What is required:
In the output, include exactly the lines from the beginning of the records up to and including the one that contains "### HTTP response details", and leave out the pictures.

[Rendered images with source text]
++++++
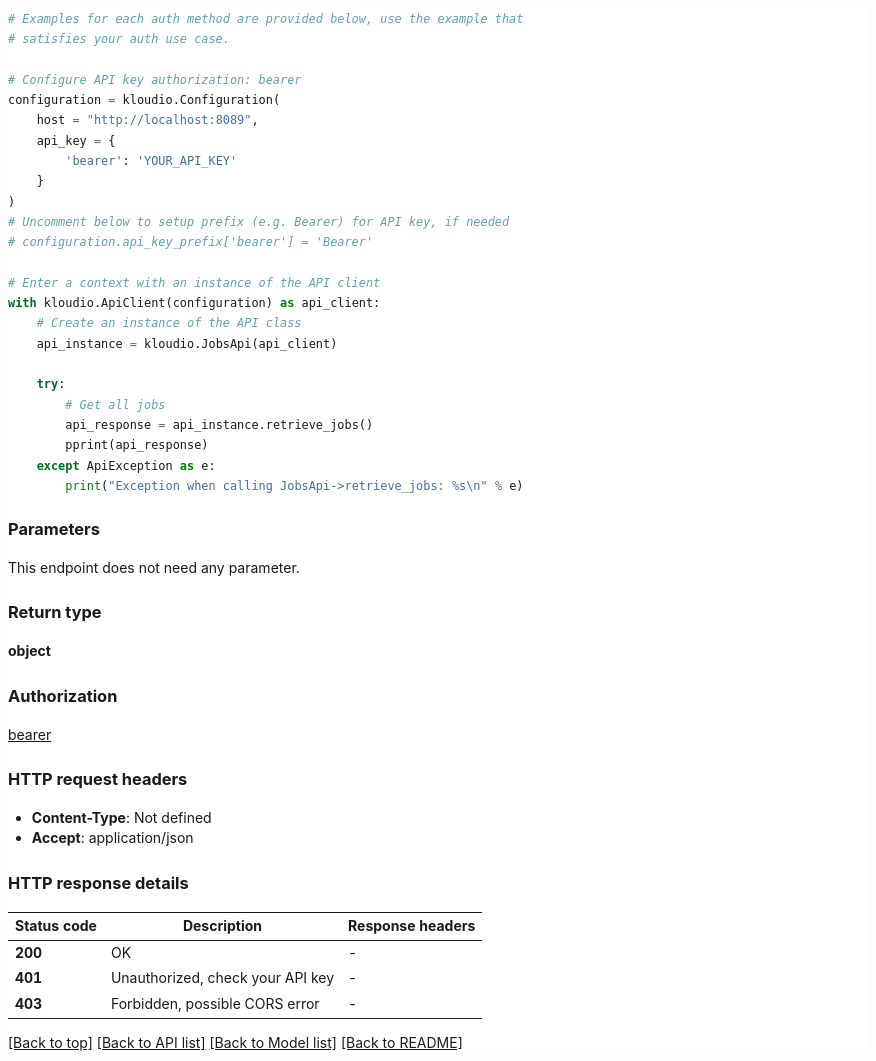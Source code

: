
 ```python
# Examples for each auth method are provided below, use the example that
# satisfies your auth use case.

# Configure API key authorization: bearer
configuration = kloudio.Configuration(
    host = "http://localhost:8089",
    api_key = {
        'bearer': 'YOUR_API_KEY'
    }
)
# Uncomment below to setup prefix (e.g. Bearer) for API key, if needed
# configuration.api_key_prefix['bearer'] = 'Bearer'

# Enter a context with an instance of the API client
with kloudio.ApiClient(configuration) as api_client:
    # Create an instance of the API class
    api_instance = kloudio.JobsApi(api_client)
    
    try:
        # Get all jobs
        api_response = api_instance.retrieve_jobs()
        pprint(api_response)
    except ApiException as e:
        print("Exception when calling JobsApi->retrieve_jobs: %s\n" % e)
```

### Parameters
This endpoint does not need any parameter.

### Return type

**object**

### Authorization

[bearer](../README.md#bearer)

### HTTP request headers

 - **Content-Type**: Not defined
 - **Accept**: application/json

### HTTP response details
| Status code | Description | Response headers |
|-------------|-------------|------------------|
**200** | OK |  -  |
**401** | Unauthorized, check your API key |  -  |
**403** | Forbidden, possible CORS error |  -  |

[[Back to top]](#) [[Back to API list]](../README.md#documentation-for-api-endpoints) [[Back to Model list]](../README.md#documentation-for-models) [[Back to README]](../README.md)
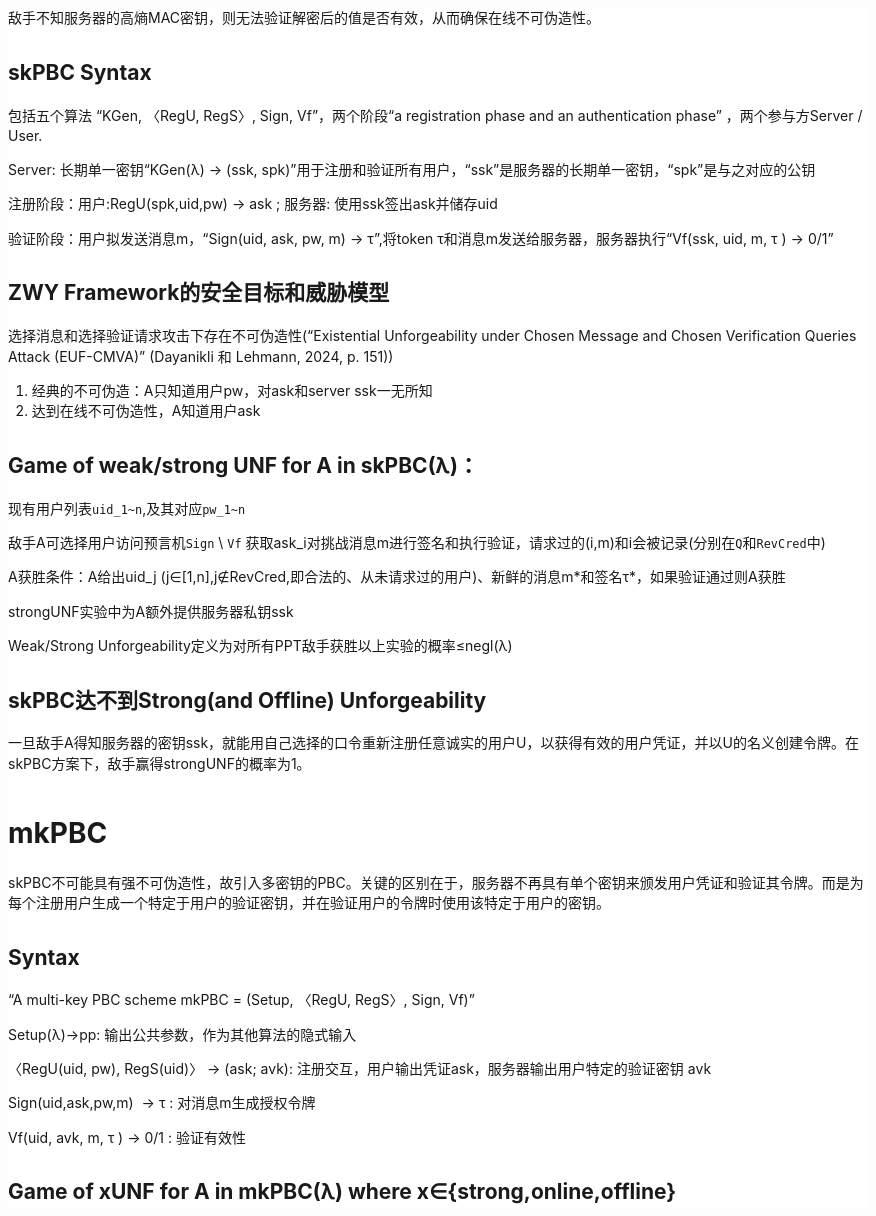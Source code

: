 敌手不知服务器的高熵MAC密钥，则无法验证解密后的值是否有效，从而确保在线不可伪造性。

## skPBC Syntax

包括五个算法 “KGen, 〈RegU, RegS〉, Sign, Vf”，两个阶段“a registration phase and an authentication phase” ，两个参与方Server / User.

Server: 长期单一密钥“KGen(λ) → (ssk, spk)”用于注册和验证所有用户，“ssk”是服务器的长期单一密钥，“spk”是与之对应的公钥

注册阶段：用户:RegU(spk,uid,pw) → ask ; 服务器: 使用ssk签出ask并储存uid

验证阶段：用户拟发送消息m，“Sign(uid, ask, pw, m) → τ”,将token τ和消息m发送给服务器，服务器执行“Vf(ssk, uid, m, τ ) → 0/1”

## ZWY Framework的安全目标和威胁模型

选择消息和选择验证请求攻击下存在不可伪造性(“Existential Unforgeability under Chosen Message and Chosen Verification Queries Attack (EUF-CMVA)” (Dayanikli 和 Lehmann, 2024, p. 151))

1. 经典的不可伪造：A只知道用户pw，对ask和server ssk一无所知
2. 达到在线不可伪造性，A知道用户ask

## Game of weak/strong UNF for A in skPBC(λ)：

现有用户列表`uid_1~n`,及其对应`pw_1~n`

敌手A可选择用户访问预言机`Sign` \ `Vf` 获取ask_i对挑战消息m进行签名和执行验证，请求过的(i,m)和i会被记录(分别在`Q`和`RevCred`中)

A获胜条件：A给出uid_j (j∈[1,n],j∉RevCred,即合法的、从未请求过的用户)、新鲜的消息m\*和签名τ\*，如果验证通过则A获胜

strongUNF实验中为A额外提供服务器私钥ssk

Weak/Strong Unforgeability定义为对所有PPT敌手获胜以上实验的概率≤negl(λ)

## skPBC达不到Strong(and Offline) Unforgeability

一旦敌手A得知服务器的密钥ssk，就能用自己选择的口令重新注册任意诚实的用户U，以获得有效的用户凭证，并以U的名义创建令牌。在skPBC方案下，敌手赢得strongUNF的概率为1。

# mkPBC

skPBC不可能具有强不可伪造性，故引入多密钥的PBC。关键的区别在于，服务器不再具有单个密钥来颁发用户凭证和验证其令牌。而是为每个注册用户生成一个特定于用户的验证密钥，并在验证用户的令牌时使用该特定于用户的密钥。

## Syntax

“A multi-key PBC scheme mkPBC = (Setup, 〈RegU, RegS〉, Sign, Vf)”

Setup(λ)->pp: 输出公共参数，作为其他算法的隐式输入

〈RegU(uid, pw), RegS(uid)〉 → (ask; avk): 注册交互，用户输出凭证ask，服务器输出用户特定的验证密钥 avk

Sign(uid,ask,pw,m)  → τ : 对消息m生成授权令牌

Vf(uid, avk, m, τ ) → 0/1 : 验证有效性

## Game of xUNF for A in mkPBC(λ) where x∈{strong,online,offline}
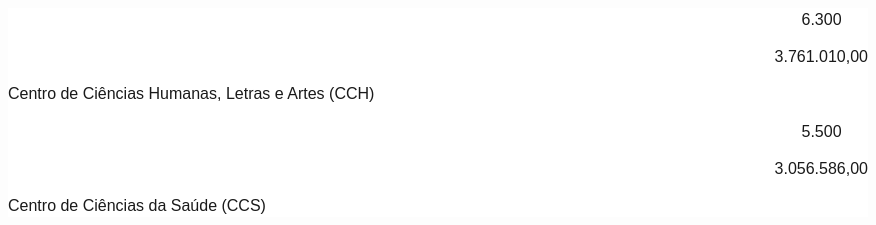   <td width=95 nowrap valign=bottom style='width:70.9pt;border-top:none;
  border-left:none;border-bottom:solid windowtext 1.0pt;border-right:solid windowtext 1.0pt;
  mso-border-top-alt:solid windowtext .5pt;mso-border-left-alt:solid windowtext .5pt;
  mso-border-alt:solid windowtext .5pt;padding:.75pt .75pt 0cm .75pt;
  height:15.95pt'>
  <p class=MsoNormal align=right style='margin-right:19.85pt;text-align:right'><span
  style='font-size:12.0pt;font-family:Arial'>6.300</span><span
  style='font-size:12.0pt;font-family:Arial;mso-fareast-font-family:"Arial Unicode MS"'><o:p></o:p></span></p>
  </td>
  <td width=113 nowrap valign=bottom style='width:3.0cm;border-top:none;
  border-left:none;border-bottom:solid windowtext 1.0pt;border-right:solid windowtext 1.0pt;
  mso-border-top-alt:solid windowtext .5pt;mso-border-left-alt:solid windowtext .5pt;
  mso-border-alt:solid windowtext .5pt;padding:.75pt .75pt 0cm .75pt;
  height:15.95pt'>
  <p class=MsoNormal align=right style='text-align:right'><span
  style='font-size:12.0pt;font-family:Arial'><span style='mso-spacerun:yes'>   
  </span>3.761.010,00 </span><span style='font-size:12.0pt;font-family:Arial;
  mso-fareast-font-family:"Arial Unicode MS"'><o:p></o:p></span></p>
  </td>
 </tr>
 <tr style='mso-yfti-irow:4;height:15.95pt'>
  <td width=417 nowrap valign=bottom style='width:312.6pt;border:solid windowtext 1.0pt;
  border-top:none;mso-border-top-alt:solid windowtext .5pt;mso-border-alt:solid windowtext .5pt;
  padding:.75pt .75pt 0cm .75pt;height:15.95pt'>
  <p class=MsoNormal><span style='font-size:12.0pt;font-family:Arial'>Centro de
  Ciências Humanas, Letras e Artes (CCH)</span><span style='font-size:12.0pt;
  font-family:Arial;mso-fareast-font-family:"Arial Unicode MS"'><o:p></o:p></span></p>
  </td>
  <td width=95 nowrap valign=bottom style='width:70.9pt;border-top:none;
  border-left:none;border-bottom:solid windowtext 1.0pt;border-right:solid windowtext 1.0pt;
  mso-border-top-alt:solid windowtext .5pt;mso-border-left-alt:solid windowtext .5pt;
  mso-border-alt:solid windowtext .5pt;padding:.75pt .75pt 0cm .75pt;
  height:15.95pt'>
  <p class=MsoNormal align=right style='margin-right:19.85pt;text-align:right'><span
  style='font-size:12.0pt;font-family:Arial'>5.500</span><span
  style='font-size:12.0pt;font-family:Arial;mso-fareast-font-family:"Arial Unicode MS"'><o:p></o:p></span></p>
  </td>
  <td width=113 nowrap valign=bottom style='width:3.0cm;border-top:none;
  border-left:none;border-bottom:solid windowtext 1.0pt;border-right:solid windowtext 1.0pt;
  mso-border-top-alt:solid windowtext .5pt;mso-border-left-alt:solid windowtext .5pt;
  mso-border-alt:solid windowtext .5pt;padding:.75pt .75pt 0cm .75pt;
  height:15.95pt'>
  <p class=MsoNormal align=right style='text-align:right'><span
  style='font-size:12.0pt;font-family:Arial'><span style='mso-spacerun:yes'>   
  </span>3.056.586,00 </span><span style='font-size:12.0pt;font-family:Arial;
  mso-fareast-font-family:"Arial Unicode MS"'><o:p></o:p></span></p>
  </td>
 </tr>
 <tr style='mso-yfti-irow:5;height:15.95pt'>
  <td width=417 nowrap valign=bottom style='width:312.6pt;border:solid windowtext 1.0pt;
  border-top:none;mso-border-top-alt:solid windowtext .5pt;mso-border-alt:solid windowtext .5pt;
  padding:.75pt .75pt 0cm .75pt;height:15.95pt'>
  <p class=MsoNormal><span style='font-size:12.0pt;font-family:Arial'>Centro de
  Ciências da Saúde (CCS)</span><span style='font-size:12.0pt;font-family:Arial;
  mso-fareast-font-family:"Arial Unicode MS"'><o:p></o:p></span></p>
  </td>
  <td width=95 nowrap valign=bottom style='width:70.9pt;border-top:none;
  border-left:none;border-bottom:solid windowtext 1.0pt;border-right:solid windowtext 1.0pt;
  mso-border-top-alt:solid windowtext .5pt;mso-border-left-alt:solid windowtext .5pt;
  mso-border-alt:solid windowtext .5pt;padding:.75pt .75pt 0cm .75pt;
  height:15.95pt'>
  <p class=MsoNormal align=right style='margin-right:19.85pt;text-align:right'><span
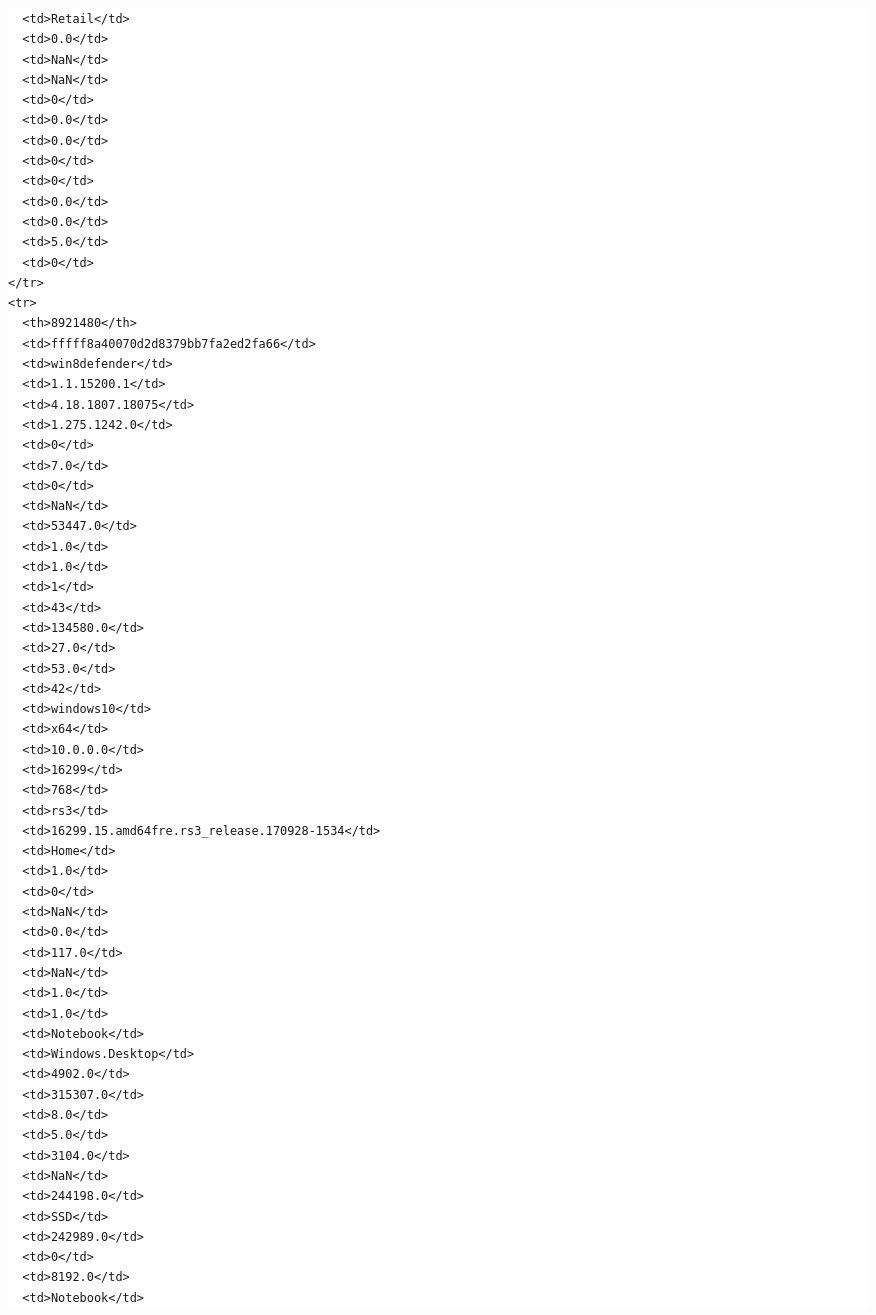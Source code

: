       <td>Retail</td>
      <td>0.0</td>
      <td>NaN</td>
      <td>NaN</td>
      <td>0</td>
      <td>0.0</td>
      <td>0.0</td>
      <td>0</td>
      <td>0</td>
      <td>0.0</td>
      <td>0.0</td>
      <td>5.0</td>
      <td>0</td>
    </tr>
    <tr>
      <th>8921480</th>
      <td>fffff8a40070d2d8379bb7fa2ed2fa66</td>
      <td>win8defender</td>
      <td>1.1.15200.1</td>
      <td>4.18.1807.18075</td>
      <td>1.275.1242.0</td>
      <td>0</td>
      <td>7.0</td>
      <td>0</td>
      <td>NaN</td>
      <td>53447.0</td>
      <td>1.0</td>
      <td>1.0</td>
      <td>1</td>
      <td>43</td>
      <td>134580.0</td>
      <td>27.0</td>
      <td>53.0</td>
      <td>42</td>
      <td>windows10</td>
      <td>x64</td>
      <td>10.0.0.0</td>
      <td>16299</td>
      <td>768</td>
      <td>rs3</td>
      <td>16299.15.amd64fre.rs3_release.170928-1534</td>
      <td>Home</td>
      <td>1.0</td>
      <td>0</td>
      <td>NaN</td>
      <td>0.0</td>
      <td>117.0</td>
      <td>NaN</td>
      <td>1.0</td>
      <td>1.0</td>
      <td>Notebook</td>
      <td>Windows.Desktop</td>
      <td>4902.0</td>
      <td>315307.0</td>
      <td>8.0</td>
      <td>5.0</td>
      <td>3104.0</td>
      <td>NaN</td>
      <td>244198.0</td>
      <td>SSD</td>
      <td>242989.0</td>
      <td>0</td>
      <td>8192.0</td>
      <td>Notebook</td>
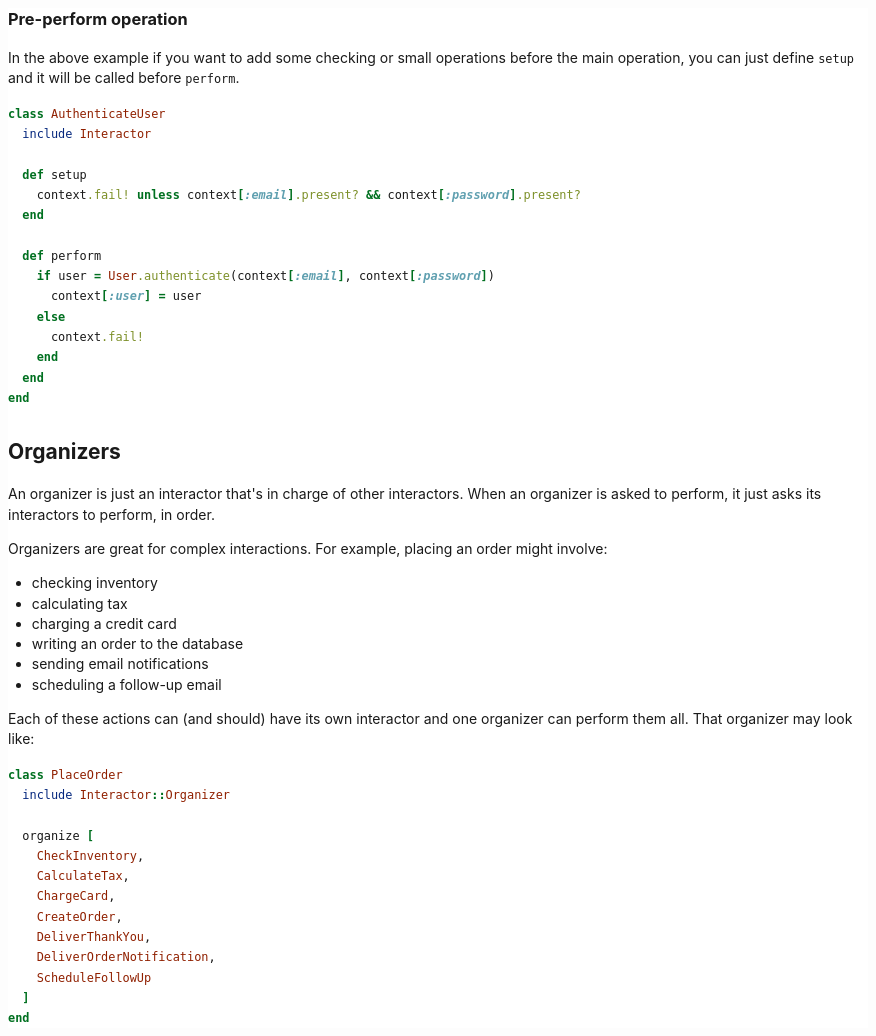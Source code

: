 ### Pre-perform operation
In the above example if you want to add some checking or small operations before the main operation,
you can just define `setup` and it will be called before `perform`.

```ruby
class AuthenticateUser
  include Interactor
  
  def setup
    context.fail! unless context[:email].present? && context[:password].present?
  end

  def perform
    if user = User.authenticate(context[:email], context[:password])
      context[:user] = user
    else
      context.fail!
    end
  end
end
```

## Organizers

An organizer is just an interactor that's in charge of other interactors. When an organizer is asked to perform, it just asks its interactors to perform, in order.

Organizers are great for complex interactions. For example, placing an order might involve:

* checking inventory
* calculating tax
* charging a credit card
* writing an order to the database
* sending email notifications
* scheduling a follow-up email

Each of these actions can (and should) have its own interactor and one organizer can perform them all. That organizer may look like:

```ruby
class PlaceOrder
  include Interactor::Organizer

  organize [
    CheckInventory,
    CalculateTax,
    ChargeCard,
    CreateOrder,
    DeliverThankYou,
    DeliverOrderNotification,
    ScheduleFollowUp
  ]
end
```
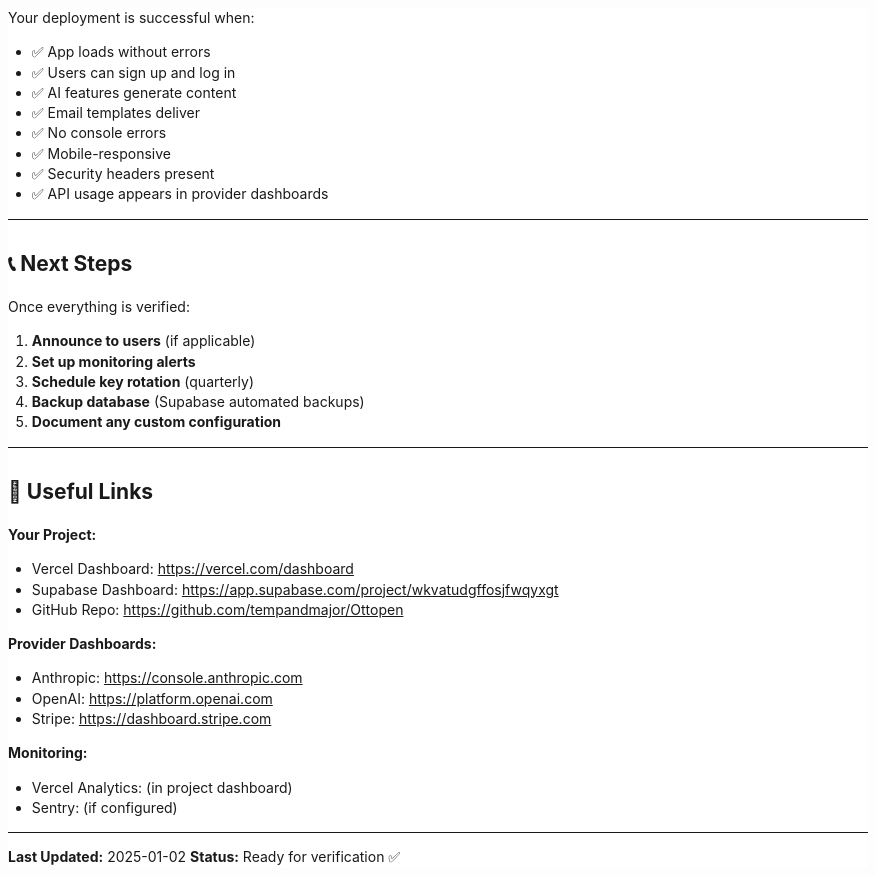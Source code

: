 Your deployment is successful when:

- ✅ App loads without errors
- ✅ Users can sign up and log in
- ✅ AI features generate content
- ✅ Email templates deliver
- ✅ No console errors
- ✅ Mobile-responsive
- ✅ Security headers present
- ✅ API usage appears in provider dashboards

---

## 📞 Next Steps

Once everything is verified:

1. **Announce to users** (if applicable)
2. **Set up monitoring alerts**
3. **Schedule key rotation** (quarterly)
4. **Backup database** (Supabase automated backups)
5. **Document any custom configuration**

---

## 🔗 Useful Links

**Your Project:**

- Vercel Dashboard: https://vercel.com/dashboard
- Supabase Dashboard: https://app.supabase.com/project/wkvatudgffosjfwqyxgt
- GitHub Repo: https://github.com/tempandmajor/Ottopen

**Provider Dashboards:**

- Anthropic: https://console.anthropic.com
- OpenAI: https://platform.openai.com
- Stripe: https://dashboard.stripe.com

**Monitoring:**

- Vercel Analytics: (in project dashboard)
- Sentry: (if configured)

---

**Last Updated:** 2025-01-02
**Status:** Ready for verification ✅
++++++
Finished task:
Source code

:
 ```python
# Examples for each auth method are provided below, use the example that
# satisfies your auth use case.

# Configure API key authorization: bearer
configuration = kloudio.Configuration(
    host = "http://localhost:8089",
    api_key = {
        'bearer': 'YOUR_API_KEY'
    }
)
# Uncomment below to setup prefix (e.g. Bearer) for API key, if needed
# configuration.api_key_prefix['bearer'] = 'Bearer'

# Enter a context with an instance of the API client
with kloudio.ApiClient(configuration) as api_client:
    # Create an instance of the API class
    api_instance = kloudio.JobsApi(api_client)
    
    try:
        # Get all jobs
        api_response = api_instance.retrieve_jobs()
        pprint(api_response)
    except ApiException as e:
        print("Exception when calling JobsApi->retrieve_jobs: %s\n" % e)
```

### Parameters
This endpoint does not need any parameter.

### Return type

**object**

### Authorization

[bearer](../README.md#bearer)

### HTTP request headers

 - **Content-Type**: Not defined
 - **Accept**: application/json

### HTTP response details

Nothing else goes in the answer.